A drive mechanism for the telescopic sleeves 60, 64 for the height adjustment of the rail 10 may be formed either by the adjusting tool 50 that has been described already or by a second adjusting tool 69 having the same construction and being shown in dashed lines on the right side in FIG. 1. This adjusting tool 69 is also inserted through an opening in the support plate 24 and is then accommodated in a receptacle 70 on the bottom side of the support plate 24, such that its gear 56 meshes with the toothed ring 66 of the associated telescopic sleeve 60.
For performing a lateral adjustment and height adjustment of the rail 10, the bolts 30 are untightened. A measuring car, which has not been shown, travels on the rails of the track into a position above the adjusting apparatus 16 and measures the position of the rail 10. The adjusting tools 50, 69 can then be extended downwardly from the measuring car and can be driven by motors so as to perform the required lateral adjustment and height adjustment of the rail 10 by means of the adjusting apparatus 16. The result of the adjusting operation can then be monitored by means of the measuring car.
Since the lateral adjustment takes place only in a horizontal plane, in parallel with the surface of the track bed 18, whereas the height adjustment takes place only in vertical direction, the two adjusting operations are independent from one another, so that mutual interdependence is avoided.
The base sleeves 58 and 62 have flanges 72 and 74, respectively at their top ends.
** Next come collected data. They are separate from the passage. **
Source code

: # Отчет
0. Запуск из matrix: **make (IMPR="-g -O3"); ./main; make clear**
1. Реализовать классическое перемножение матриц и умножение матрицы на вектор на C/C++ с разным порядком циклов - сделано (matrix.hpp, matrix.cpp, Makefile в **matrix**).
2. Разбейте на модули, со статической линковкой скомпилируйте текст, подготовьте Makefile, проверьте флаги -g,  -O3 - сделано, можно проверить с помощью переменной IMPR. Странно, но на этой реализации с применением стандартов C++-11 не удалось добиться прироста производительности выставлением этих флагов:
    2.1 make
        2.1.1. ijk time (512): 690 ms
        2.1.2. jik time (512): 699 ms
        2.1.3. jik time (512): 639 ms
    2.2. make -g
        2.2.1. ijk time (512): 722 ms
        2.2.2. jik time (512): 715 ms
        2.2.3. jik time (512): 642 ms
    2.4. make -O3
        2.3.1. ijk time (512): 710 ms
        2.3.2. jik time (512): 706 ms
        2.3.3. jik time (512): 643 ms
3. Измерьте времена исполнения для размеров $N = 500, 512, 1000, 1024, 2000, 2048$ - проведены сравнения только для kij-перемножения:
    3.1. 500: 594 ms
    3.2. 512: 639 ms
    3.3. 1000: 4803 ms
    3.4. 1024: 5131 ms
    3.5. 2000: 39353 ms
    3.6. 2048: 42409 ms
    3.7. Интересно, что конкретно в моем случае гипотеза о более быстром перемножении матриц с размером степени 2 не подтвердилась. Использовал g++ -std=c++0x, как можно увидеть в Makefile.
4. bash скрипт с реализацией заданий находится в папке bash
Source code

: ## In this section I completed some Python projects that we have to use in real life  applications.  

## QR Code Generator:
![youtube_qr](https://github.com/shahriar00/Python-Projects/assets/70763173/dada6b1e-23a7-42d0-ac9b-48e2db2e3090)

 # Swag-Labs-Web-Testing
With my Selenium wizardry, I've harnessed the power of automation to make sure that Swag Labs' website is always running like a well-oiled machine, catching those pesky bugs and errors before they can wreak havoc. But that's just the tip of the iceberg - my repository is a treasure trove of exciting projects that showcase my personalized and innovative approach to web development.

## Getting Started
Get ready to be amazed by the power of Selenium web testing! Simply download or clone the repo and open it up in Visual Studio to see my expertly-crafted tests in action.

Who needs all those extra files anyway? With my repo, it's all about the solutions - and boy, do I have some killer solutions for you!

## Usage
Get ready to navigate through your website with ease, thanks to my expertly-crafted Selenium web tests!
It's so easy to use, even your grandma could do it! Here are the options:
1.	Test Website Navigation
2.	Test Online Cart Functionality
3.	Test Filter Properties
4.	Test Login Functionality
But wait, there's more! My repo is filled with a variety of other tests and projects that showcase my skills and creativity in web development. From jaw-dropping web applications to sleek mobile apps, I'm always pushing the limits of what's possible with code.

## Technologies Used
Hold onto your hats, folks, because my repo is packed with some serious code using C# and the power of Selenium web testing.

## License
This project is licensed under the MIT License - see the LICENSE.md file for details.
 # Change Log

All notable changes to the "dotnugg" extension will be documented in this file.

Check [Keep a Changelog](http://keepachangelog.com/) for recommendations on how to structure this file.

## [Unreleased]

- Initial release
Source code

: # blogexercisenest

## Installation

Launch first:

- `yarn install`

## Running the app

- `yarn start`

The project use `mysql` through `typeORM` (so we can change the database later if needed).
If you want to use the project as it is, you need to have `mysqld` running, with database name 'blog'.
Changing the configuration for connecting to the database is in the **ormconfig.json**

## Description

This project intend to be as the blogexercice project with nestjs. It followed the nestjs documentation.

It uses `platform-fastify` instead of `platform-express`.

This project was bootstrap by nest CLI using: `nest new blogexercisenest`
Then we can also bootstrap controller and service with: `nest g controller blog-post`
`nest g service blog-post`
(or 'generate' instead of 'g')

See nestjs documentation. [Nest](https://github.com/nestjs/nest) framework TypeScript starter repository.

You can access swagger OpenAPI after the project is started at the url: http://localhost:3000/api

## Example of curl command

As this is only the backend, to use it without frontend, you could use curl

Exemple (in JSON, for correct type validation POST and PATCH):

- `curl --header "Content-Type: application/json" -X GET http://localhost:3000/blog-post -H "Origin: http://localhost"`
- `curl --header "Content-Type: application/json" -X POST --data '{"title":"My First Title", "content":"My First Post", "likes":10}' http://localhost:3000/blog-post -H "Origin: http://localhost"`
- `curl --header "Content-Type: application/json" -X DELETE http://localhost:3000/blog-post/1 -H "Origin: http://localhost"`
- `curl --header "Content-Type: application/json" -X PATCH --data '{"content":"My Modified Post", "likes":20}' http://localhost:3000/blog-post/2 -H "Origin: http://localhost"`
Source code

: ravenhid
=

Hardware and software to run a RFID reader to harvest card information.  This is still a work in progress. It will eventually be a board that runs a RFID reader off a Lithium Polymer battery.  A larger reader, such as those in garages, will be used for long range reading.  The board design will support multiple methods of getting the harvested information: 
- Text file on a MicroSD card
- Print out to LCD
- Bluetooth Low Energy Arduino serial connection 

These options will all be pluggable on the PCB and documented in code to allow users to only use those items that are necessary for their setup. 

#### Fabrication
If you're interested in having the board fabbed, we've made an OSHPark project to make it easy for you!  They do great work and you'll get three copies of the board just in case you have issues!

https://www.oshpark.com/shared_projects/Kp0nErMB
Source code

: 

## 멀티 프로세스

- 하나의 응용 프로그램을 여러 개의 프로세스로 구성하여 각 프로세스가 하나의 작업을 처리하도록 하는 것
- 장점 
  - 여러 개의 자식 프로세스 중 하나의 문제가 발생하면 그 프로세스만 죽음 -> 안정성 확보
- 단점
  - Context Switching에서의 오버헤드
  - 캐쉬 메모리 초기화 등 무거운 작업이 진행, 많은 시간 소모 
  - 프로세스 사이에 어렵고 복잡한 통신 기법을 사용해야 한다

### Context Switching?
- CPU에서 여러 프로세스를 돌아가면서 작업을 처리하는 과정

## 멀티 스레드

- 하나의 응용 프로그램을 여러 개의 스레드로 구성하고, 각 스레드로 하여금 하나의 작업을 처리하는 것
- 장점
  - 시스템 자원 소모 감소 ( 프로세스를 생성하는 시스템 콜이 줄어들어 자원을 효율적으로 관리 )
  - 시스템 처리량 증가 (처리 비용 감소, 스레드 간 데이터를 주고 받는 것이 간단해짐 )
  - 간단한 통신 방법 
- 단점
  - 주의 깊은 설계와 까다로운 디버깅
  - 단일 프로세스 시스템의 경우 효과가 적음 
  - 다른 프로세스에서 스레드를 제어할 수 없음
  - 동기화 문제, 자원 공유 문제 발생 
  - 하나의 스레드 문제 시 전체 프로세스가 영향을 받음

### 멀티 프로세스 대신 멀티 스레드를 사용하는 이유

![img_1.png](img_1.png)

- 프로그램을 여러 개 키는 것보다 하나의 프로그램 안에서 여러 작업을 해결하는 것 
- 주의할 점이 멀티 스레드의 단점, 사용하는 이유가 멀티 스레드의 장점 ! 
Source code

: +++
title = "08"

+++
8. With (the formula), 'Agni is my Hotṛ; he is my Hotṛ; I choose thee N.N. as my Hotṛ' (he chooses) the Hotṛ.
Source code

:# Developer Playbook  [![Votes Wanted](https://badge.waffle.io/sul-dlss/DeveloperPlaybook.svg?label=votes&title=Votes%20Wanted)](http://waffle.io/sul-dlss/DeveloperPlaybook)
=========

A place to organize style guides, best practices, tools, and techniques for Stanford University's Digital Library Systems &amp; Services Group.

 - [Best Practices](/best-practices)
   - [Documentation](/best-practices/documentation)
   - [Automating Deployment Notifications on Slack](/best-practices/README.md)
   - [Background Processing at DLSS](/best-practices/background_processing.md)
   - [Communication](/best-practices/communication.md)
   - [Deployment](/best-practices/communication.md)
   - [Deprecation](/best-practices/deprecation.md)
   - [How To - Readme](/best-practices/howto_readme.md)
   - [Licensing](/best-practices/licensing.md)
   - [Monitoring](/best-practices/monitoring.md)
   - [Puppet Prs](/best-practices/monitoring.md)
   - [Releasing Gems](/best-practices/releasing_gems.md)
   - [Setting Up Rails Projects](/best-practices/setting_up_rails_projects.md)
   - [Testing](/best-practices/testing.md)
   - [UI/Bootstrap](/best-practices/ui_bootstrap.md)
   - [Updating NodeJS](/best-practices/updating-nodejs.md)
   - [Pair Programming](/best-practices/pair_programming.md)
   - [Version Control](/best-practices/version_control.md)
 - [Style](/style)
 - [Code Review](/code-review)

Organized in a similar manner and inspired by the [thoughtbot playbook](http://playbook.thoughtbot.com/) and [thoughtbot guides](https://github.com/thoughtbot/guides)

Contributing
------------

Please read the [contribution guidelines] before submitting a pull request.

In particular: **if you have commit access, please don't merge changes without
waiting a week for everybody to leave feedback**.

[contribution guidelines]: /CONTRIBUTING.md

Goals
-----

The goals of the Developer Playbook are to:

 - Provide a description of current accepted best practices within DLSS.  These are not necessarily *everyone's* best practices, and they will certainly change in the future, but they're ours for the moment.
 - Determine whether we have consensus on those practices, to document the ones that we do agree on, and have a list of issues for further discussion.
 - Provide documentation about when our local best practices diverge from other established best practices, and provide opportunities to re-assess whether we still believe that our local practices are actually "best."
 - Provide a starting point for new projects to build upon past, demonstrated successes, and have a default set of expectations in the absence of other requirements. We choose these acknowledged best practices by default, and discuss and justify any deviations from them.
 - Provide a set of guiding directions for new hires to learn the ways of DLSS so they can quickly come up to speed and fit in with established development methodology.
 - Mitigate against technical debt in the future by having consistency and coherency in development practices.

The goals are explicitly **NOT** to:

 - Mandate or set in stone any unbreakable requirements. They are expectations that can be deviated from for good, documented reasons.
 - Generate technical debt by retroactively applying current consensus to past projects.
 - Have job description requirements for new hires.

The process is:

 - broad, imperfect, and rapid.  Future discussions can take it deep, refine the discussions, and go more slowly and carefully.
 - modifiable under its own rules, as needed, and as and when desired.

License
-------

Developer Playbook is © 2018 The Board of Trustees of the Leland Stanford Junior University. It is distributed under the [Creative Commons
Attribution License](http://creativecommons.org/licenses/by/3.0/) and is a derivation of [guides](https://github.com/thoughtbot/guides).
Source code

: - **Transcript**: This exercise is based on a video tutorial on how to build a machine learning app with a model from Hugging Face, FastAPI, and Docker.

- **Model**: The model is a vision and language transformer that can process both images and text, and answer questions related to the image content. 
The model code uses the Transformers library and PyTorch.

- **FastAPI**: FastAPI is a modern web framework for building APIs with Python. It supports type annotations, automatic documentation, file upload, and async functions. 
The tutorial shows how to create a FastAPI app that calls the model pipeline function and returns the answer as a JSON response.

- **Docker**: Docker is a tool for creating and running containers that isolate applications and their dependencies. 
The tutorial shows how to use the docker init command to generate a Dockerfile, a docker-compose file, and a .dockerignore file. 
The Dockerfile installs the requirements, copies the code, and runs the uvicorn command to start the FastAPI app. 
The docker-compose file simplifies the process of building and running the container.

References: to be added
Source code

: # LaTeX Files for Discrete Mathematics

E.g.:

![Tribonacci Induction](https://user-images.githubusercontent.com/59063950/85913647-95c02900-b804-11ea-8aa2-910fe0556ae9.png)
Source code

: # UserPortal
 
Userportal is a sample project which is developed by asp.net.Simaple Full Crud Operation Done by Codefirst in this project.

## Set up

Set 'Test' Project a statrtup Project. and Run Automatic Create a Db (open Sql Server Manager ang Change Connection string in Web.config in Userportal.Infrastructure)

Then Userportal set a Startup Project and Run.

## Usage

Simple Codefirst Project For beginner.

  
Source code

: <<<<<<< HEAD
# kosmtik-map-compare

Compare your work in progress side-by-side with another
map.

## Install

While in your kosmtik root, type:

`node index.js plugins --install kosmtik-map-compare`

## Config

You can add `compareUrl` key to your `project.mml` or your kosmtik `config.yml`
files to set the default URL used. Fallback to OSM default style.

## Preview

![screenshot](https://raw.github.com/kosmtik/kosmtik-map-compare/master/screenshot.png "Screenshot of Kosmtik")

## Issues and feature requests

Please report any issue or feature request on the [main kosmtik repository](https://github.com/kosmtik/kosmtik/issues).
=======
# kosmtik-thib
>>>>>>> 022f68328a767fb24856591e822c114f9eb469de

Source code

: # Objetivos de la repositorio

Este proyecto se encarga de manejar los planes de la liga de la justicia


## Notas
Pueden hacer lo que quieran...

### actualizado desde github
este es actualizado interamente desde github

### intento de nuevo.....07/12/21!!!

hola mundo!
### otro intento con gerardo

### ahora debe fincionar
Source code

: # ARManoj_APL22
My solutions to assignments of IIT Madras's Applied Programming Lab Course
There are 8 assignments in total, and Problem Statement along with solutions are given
These flanges are interlocked with one another by meshing notches and teeth or alternatively by complete toothed rings, so that the base sleeves 58 will not rotate when the telescopic sleeves 60 are driven for rotation. This also prevents a co-rotation and hence a misadjustment of the eccentrics 40.
The weight of the rail 12 and the rail cars traveling thereon is evenly supported by three pairs of base sleeves and telescopic sleeves, without causing any bending strains in the support plate 24.
In order to prevent the entry of moisture, the adjusting units may be surrounded by seals of sponge rubber or in the form of protective bellows arranged between the base plate 20 and the support plate 24.
As is shown in FIG. 2, the base plate 20 and the support plate 24 have central bores 78, 80 which permit to hold the complete adjusting apparatus 16 together by means of a screw passing through the central bores.
FIG. 3 shows the openings 82 and 84 formed in the support plate 24 for insertion of the adjusting tools 50, 69. In FIG. 3, the eccentrics 40 are shown in their neutral position, in which the bushings 44 are arranged symmetrically relative to the center of the adjusting apparatus 16.
In a modified embodiment, the gears 56 forming part of the adjusting tools 50, 69 may also be fixedly integrated in the adjusting apparatus, so that the adjusting tools are reduced to simple keys which engage in these gears.